» **Your objective**
Return all the lines below exactly as written. Drop every picture.

» **Available data**
┏━━
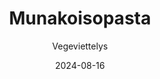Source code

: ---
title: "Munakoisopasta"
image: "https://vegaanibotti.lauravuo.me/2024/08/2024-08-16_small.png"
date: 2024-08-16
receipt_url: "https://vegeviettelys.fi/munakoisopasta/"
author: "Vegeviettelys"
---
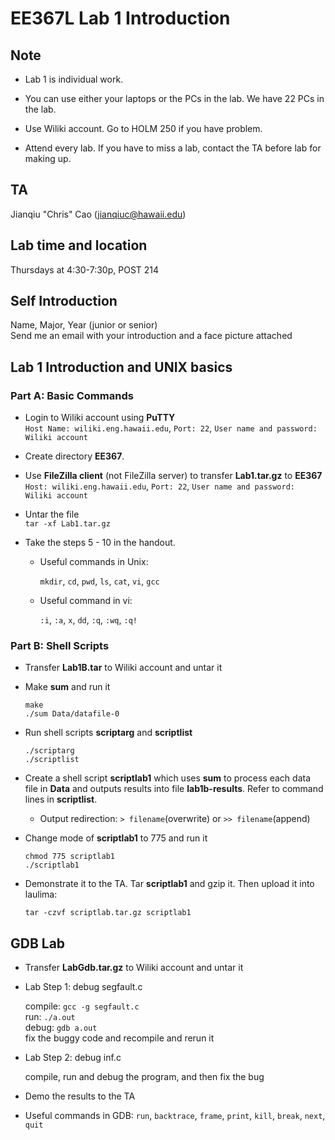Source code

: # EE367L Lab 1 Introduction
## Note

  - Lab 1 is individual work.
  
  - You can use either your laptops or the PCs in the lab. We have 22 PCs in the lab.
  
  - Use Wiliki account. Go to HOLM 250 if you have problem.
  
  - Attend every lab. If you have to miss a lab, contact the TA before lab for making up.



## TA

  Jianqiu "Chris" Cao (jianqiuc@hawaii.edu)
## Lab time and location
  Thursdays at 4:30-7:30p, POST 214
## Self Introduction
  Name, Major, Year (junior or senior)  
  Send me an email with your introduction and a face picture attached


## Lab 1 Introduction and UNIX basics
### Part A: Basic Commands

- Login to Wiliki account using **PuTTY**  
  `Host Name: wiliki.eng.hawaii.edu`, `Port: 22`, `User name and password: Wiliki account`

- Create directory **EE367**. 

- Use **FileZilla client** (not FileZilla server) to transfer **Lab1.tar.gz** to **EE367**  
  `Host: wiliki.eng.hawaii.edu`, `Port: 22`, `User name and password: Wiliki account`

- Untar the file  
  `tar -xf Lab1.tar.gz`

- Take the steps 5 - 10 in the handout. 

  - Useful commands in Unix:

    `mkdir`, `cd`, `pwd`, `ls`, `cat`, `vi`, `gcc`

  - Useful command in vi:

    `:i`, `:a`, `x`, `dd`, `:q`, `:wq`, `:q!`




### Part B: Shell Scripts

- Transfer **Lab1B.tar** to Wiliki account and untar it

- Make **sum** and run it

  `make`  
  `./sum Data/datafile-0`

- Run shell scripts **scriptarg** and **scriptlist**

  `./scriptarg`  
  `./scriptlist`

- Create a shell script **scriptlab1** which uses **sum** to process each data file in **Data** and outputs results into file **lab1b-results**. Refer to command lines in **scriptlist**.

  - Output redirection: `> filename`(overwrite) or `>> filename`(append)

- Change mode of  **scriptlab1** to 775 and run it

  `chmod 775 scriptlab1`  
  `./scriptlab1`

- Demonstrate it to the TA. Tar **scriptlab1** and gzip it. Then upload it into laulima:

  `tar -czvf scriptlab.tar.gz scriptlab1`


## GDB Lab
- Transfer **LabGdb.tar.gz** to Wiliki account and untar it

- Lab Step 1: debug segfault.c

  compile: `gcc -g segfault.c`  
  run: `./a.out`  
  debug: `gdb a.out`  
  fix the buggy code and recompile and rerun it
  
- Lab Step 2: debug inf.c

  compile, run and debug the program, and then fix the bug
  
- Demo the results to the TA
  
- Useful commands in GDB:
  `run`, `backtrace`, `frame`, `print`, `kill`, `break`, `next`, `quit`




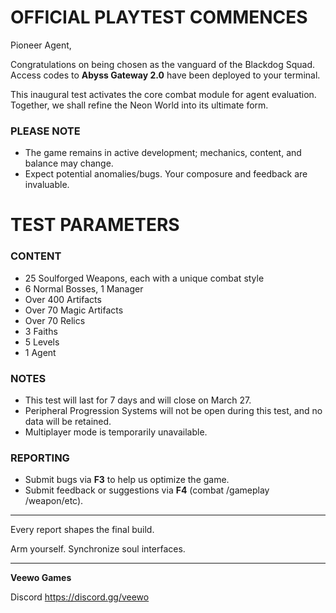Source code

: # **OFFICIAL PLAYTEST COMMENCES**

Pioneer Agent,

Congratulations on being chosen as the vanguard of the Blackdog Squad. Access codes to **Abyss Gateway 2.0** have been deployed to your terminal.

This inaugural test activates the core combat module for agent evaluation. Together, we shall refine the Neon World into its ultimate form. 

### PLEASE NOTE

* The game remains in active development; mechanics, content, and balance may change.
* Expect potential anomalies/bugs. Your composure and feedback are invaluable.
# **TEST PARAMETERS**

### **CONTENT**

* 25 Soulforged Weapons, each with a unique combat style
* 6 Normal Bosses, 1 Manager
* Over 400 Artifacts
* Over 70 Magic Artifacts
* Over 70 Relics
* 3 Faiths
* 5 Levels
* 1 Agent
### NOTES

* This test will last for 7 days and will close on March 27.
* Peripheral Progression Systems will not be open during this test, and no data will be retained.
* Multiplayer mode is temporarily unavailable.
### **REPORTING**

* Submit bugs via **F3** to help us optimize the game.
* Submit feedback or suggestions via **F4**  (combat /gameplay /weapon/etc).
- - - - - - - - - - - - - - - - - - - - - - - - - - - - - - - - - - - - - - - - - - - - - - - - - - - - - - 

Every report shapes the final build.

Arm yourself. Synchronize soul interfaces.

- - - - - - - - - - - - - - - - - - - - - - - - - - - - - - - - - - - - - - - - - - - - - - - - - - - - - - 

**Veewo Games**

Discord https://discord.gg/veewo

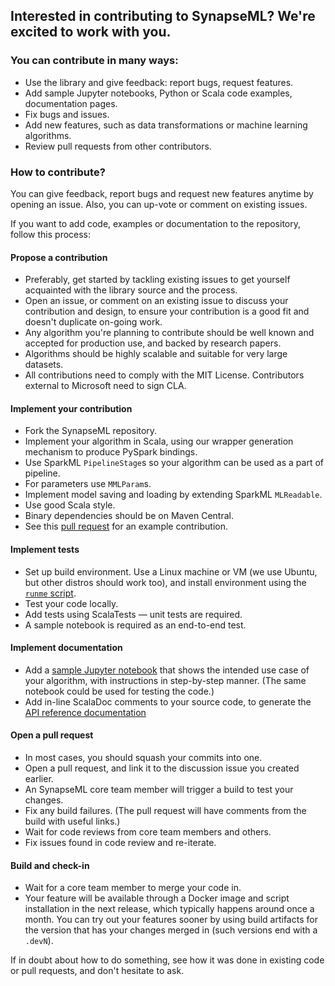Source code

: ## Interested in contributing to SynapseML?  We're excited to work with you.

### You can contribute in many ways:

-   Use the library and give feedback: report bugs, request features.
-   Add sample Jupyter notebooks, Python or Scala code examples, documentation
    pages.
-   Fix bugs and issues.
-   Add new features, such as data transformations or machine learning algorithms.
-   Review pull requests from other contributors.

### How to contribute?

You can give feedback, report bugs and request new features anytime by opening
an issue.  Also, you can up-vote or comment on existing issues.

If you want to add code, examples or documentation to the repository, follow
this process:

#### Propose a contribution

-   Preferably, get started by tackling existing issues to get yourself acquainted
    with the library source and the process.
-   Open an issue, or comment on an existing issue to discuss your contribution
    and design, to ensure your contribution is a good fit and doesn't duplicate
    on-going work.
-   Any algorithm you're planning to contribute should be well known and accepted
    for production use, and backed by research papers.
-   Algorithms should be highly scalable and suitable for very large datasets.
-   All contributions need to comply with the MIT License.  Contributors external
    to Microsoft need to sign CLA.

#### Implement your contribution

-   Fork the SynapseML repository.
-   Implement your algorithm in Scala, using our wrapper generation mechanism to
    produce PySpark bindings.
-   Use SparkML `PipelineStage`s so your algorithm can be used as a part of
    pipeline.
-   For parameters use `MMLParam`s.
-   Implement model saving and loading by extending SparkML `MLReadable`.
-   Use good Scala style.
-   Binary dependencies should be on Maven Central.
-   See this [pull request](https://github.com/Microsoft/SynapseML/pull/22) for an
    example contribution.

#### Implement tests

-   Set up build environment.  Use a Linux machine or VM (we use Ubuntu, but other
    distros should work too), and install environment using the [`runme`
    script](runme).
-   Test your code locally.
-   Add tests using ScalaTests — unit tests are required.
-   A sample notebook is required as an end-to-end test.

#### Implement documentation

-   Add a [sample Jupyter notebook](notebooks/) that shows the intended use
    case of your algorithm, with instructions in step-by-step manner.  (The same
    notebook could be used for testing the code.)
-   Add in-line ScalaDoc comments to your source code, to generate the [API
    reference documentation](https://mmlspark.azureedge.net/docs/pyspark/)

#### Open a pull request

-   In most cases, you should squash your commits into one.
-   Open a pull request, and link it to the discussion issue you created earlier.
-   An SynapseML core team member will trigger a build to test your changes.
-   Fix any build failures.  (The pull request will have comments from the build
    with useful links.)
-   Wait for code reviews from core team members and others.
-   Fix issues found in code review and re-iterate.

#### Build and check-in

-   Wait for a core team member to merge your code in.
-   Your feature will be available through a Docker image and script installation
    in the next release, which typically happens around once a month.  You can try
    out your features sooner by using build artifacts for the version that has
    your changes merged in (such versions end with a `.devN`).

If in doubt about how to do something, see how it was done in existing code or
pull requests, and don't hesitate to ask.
┗━━
» **Solution below**
Source code

: ---
title: "Munakoisopasta"
image: "https://vegaanibotti.lauravuo.me/2024/08/2024-08-16_small.png"
date: 2024-08-16
receipt_url: "https://vegeviettelys.fi/munakoisopasta/"
author: "Vegeviettelys"
---
Source code

: # EE367L Lab 1 Introduction
## Note

  - Lab 1 is individual work.
  
  - You can use either your laptops or the PCs in the lab. We have 22 PCs in the lab.
  
  - Use Wiliki account. Go to HOLM 250 if you have problem.
  
  - Attend every lab. If you have to miss a lab, contact the TA before lab for making up.



## TA

  Jianqiu "Chris" Cao (jianqiuc@hawaii.edu)
## Lab time and location
  Thursdays at 4:30-7:30p, POST 214
## Self Introduction
  Name, Major, Year (junior or senior)  
  Send me an email with your introduction and a face picture attached


## Lab 1 Introduction and UNIX basics
### Part A: Basic Commands

- Login to Wiliki account using **PuTTY**  
  `Host Name: wiliki.eng.hawaii.edu`, `Port: 22`, `User name and password: Wiliki account`

- Create directory **EE367**. 

- Use **FileZilla client** (not FileZilla server) to transfer **Lab1.tar.gz** to **EE367**  
  `Host: wiliki.eng.hawaii.edu`, `Port: 22`, `User name and password: Wiliki account`

- Untar the file  
  `tar -xf Lab1.tar.gz`

- Take the steps 5 - 10 in the handout. 

  - Useful commands in Unix:

    `mkdir`, `cd`, `pwd`, `ls`, `cat`, `vi`, `gcc`

  - Useful command in vi:

    `:i`, `:a`, `x`, `dd`, `:q`, `:wq`, `:q!`




### Part B: Shell Scripts

- Transfer **Lab1B.tar** to Wiliki account and untar it

- Make **sum** and run it

  `make`  
  `./sum Data/datafile-0`

- Run shell scripts **scriptarg** and **scriptlist**

  `./scriptarg`  
  `./scriptlist`

- Create a shell script **scriptlab1** which uses **sum** to process each data file in **Data** and outputs results into file **lab1b-results**. Refer to command lines in **scriptlist**.

  - Output redirection: `> filename`(overwrite) or `>> filename`(append)

- Change mode of  **scriptlab1** to 775 and run it

  `chmod 775 scriptlab1`  
  `./scriptlab1`

- Demonstrate it to the TA. Tar **scriptlab1** and gzip it. Then upload it into laulima:

  `tar -czvf scriptlab.tar.gz scriptlab1`


## GDB Lab
- Transfer **LabGdb.tar.gz** to Wiliki account and untar it

- Lab Step 1: debug segfault.c

  compile: `gcc -g segfault.c`  
  run: `./a.out`  
  debug: `gdb a.out`  
  fix the buggy code and recompile and rerun it
  
- Lab Step 2: debug inf.c

  compile, run and debug the program, and then fix the bug
  
- Demo the results to the TA
  
- Useful commands in GDB:
  `run`, `backtrace`, `frame`, `print`, `kill`, `break`, `next`, `quit`




Source code

: # **OFFICIAL PLAYTEST COMMENCES**

Pioneer Agent,

Congratulations on being chosen as the vanguard of the Blackdog Squad. Access codes to **Abyss Gateway 2.0** have been deployed to your terminal.

This inaugural test activates the core combat module for agent evaluation. Together, we shall refine the Neon World into its ultimate form. 

### PLEASE NOTE

* The game remains in active development; mechanics, content, and balance may change.
* Expect potential anomalies/bugs. Your composure and feedback are invaluable.
# **TEST PARAMETERS**

### **CONTENT**

* 25 Soulforged Weapons, each with a unique combat style
* 6 Normal Bosses, 1 Manager
* Over 400 Artifacts
* Over 70 Magic Artifacts
* Over 70 Relics
* 3 Faiths
* 5 Levels
* 1 Agent
### NOTES

* This test will last for 7 days and will close on March 27.
* Peripheral Progression Systems will not be open during this test, and no data will be retained.
* Multiplayer mode is temporarily unavailable.
### **REPORTING**

* Submit bugs via **F3** to help us optimize the game.
* Submit feedback or suggestions via **F4**  (combat /gameplay /weapon/etc).
- - - - - - - - - - - - - - - - - - - - - - - - - - - - - - - - - - - - - - - - - - - - - - - - - - - - - - 

Every report shapes the final build.

Arm yourself. Synchronize soul interfaces.

- - - - - - - - - - - - - - - - - - - - - - - - - - - - - - - - - - - - - - - - - - - - - - - - - - - - - - 

**Veewo Games**

Discord https://discord.gg/veewo

Source code

: ## Interested in contributing to SynapseML?  We're excited to work with you.

### You can contribute in many ways:

-   Use the library and give feedback: report bugs, request features.
-   Add sample Jupyter notebooks, Python or Scala code examples, documentation
    pages.
-   Fix bugs and issues.
-   Add new features, such as data transformations or machine learning algorithms.
-   Review pull requests from other contributors.

### How to contribute?

You can give feedback, report bugs and request new features anytime by opening
an issue.  Also, you can up-vote or comment on existing issues.

If you want to add code, examples or documentation to the repository, follow
this process:

#### Propose a contribution

-   Preferably, get started by tackling existing issues to get yourself acquainted
    with the library source and the process.
-   Open an issue, or comment on an existing issue to discuss your contribution
    and design, to ensure your contribution is a good fit and doesn't duplicate
    on-going work.
-   Any algorithm you're planning to contribute should be well known and accepted
    for production use, and backed by research papers.
-   Algorithms should be highly scalable and suitable for very large datasets.
-   All contributions need to comply with the MIT License.  Contributors external
    to Microsoft need to sign CLA.

#### Implement your contribution

-   Fork the SynapseML repository.
-   Implement your algorithm in Scala, using our wrapper generation mechanism to
    produce PySpark bindings.
-   Use SparkML `PipelineStage`s so your algorithm can be used as a part of
    pipeline.
-   For parameters use `MMLParam`s.
-   Implement model saving and loading by extending SparkML `MLReadable`.
-   Use good Scala style.
-   Binary dependencies should be on Maven Central.
-   See this [pull request](https://github.com/Microsoft/SynapseML/pull/22) for an
    example contribution.

#### Implement tests

-   Set up build environment.  Use a Linux machine or VM (we use Ubuntu, but other
    distros should work too), and install environment using the [`runme`
    script](runme).
-   Test your code locally.
-   Add tests using ScalaTests — unit tests are required.
-   A sample notebook is required as an end-to-end test.

#### Implement documentation

-   Add a [sample Jupyter notebook](notebooks/) that shows the intended use
    case of your algorithm, with instructions in step-by-step manner.  (The same
    notebook could be used for testing the code.)
-   Add in-line ScalaDoc comments to your source code, to generate the [API
    reference documentation](https://mmlspark.azureedge.net/docs/pyspark/)

#### Open a pull request

-   In most cases, you should squash your commits into one.
-   Open a pull request, and link it to the discussion issue you created earlier.
-   An SynapseML core team member will trigger a build to test your changes.
-   Fix any build failures.  (The pull request will have comments from the build
    with useful links.)
-   Wait for code reviews from core team members and others.
-   Fix issues found in code review and re-iterate.

#### Build and check-in

-   Wait for a core team member to merge your code in.
-   Your feature will be available through a Docker image and script installation
    in the next release, which typically happens around once a month.  You can try
    out your features sooner by using build artifacts for the version that has
    your changes merged in (such versions end with a `.devN`).

If in doubt about how to do something, see how it was done in existing code or
pull requests, and don't hesitate to ask.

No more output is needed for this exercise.